Because the holiday traditionally is celebrated at harvest time, it gives participants a chance to decorate the sukkah with fruit and vegetables. They often also bring in works of art or colorful pictures.
"We bring the finest dishes inside and special pictures to enhance the experience," Rothblum said. "It's an opportunity to feel God's presence and create a religious element in our lives."
As I caught a whiff of the freshly cut greens and watched the children scurrying around with flowers and fruits in hand, I was transported to the autumn of my childhood in Pittsburgh.
For me, autumn conjures memories of colorful foliage, apple cider, wool sweaters and jack-o'-lanterns. But after my family moved to Van Nuys when I was 10, fall became nothing more than an extension of summer.
For the first Sukkot in our new home, my sister, brother and I decorated the large wisteria arbor over our backyard patio.

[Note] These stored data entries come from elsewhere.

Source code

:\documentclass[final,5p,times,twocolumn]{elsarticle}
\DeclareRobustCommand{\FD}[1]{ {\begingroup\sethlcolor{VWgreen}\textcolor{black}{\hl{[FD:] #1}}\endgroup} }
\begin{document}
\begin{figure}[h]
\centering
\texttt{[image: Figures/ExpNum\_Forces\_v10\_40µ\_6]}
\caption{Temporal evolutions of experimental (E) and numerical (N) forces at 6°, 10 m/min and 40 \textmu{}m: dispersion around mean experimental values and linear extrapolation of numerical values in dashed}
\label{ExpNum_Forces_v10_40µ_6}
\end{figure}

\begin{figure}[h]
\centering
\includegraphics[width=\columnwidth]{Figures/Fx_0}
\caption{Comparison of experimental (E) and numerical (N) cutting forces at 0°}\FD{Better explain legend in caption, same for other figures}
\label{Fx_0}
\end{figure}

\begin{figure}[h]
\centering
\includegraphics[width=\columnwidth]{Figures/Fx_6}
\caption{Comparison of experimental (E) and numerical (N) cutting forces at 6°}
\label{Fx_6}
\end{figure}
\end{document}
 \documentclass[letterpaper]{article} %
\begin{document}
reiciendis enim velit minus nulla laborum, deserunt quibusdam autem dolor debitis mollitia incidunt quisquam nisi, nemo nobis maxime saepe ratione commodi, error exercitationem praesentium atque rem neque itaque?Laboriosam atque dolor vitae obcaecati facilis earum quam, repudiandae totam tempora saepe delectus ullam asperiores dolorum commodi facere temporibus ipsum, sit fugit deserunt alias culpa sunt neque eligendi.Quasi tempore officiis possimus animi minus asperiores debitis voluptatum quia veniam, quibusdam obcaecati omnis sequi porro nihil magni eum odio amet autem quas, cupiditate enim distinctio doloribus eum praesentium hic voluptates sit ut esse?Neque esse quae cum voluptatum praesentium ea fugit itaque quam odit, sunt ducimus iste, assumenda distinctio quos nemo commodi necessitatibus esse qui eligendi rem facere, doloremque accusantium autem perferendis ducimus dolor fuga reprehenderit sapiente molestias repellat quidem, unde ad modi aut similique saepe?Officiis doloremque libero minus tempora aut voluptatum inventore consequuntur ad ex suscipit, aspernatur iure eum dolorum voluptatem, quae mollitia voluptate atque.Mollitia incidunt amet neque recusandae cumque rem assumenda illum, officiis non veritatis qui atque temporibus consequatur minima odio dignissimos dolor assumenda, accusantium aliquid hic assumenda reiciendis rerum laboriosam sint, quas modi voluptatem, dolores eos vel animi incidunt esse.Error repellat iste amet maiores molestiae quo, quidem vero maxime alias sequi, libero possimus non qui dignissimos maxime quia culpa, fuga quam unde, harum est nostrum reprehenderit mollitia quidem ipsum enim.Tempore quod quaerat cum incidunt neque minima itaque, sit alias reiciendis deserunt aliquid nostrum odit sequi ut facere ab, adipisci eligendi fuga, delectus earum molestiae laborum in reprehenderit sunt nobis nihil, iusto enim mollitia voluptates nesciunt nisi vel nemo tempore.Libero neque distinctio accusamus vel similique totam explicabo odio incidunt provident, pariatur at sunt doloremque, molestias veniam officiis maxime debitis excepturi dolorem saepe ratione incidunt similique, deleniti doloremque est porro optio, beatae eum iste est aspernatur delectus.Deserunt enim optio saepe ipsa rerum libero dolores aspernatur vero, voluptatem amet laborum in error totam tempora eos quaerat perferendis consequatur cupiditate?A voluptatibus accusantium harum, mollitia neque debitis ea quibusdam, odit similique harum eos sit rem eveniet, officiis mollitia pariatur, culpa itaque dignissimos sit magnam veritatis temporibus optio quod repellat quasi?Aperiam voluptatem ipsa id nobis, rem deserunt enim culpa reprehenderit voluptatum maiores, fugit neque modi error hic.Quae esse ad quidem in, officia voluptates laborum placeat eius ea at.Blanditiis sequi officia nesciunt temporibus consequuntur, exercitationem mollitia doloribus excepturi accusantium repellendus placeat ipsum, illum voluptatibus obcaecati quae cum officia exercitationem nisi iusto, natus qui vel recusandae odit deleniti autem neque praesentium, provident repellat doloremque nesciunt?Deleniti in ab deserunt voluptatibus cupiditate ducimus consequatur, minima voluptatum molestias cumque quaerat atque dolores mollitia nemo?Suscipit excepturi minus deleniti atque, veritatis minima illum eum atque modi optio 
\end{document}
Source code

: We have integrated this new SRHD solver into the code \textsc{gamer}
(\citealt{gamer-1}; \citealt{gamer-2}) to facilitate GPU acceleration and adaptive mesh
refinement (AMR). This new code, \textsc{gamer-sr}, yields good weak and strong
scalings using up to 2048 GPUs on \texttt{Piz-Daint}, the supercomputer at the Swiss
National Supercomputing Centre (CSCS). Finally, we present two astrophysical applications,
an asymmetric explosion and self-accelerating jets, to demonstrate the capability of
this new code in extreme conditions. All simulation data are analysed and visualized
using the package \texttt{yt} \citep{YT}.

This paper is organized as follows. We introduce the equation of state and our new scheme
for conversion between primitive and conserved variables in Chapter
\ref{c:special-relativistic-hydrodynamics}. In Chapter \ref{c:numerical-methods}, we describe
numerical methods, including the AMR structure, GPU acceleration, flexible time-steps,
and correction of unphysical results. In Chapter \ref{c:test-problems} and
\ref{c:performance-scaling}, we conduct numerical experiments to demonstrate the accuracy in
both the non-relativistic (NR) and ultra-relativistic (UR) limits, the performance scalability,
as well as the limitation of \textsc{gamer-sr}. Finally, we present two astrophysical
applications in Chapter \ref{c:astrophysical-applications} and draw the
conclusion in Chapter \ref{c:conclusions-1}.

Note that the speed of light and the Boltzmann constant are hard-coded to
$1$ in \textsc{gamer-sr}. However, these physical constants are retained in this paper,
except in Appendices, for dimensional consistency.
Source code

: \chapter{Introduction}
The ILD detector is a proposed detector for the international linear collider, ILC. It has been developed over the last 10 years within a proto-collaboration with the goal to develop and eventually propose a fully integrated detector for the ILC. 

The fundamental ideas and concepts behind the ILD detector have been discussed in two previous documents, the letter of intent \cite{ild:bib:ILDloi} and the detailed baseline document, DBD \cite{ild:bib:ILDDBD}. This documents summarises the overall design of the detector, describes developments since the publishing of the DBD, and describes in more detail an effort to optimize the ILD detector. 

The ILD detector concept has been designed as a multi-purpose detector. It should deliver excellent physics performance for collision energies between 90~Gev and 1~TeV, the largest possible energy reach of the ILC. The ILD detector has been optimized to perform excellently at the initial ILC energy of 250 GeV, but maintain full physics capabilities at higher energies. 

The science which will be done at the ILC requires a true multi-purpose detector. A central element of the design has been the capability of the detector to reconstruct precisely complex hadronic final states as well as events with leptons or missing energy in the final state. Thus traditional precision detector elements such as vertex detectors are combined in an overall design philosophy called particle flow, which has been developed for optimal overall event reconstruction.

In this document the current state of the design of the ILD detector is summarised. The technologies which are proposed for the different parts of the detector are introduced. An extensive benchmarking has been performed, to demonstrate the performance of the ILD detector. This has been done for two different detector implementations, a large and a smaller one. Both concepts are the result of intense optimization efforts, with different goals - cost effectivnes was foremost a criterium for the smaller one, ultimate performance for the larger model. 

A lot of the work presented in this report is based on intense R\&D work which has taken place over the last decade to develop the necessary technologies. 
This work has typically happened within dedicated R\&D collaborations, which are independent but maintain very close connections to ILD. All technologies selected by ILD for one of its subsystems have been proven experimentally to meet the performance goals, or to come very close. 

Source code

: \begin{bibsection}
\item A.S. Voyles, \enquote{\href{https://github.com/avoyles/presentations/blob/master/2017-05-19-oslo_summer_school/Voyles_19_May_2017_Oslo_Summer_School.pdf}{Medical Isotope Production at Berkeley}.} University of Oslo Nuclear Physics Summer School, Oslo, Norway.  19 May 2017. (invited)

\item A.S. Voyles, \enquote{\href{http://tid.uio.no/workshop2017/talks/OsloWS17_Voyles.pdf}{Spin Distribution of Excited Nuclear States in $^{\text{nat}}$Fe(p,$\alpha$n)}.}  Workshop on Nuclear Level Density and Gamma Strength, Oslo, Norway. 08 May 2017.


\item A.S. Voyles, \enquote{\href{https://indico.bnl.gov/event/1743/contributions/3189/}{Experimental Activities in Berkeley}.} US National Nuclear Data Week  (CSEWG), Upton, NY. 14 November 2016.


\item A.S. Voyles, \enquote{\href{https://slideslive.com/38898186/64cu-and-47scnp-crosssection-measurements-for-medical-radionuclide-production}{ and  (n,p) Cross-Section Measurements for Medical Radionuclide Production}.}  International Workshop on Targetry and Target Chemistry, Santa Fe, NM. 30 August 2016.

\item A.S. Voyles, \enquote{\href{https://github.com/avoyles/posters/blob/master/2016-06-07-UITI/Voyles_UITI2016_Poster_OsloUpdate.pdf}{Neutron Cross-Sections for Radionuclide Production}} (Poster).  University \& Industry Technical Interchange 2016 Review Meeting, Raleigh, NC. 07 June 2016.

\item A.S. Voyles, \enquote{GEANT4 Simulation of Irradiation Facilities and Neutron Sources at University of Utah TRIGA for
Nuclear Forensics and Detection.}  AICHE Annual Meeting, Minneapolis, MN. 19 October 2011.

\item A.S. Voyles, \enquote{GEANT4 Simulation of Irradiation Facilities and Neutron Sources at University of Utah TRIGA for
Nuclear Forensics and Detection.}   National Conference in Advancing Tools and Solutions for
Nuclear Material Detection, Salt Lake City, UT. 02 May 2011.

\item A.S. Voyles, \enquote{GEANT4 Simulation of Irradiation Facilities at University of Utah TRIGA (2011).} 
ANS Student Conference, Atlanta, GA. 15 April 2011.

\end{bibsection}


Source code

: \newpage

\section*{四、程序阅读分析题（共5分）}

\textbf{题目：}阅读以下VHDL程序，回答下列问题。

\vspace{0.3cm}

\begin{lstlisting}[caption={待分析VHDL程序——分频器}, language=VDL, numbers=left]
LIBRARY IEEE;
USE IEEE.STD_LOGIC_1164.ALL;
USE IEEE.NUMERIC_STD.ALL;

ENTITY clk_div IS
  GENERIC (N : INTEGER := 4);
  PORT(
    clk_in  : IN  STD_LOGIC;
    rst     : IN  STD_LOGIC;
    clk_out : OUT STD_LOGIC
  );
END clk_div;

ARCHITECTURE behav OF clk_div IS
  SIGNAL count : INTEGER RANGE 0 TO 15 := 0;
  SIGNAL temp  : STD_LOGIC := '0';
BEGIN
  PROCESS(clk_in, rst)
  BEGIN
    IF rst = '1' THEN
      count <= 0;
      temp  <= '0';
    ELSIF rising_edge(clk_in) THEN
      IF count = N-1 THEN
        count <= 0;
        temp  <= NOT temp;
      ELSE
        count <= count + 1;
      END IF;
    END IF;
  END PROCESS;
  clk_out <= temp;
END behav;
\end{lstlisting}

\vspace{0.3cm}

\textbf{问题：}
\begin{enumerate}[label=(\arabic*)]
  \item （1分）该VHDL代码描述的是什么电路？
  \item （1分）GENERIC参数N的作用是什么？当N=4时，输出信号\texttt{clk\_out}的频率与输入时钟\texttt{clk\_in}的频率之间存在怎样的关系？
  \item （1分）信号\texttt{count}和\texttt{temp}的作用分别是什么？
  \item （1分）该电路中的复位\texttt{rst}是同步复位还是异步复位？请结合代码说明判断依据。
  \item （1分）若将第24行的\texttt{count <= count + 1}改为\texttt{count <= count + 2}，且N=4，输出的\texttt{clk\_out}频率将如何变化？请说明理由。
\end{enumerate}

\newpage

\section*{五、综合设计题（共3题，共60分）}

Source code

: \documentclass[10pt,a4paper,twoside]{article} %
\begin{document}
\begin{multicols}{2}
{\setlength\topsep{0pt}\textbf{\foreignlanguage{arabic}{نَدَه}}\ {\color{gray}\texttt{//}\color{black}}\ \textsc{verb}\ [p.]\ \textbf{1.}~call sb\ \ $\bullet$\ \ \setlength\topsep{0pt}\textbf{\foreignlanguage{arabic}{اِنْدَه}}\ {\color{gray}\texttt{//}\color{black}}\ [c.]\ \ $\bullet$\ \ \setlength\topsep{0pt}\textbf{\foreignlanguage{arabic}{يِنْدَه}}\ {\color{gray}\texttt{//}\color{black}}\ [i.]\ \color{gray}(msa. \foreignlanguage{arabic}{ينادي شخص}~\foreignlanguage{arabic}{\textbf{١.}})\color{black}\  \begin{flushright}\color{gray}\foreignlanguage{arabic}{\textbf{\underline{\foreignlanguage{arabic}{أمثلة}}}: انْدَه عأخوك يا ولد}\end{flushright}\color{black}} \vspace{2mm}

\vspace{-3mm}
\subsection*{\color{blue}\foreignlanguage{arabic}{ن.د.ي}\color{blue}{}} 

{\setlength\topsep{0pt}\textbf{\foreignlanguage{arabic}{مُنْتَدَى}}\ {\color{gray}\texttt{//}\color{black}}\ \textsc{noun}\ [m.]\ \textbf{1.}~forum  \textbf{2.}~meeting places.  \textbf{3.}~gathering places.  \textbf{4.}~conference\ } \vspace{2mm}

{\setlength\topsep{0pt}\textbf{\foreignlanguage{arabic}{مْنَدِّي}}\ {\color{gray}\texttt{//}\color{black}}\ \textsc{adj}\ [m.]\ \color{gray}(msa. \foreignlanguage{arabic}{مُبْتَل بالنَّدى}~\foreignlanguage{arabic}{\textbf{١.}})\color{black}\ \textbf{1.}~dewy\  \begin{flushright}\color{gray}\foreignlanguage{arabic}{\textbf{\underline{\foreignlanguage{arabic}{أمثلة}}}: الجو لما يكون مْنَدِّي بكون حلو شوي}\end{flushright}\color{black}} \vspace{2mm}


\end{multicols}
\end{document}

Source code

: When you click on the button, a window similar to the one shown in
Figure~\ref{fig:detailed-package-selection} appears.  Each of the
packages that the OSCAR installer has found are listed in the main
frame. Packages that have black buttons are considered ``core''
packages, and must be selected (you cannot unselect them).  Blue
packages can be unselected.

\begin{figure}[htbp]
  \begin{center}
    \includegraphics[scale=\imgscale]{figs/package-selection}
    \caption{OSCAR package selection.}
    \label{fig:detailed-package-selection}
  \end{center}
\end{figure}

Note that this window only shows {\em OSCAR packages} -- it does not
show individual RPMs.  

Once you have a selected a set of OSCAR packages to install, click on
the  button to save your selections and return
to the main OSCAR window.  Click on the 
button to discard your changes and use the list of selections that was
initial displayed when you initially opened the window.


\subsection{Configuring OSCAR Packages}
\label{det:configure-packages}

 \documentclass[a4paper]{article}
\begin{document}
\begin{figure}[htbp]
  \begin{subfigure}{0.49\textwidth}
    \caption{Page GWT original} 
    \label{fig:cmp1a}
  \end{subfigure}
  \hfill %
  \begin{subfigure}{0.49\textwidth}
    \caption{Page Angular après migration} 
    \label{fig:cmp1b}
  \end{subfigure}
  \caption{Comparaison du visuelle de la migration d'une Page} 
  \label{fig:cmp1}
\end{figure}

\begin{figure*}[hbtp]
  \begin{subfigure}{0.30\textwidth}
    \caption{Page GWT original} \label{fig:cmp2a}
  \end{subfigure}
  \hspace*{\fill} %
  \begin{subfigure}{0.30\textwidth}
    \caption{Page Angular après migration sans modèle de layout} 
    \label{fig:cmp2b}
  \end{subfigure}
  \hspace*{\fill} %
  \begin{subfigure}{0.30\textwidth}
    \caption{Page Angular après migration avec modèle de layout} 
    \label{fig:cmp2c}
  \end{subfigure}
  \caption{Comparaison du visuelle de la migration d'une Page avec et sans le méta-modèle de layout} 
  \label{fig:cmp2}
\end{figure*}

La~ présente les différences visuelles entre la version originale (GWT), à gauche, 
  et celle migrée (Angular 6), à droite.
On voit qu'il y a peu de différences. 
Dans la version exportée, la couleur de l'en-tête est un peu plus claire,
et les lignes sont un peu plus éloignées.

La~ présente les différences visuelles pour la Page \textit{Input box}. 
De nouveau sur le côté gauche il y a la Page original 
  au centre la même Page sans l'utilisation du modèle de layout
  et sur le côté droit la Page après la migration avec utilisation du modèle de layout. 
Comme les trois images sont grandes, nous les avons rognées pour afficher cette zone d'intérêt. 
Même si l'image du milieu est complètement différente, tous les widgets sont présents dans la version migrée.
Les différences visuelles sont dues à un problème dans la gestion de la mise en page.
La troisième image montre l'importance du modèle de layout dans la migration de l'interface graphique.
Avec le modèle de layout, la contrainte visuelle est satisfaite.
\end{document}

Somehow in spite of the warm weather, I felt the change in seasons.
For an entire week, every time I stood inside our sukkah, I pretended that I was back in Pittsburgh amid the blazing trees and crisp air that signaled the beginning of my favorite season.
In later years, we invited neighborhood kids of all faiths to help us decorate our makeshift sukkah. We hung dried corn and gourds, as well as pomegranates from our neighbors' trees.
A child's loud giggle startled me out of my reverie. An unexpected breeze had lifted the hem of a beautiful batik cloth hanging on one of the sukkah's walls, and it came to rest on top of the girl's head, creating a gigantic, old-fashioned veil.
"By participating in these festivities, the children get a connection to our people," said Esther Bar-Shai, Adat Ari El's Hebrew and Judaica teacher. "They perform the blessings and share the joy with their families and friends."
Next week, the school will have Pizza and Pajamas night, where the children will eat dinner, hear stories and sing songs in the sukkah they decorated. They may be eating pizza instead of pomegranates, but the children who stand inside that sukkah will look up at the same stars as their ancestors did. And perhaps with the same sense of renewal.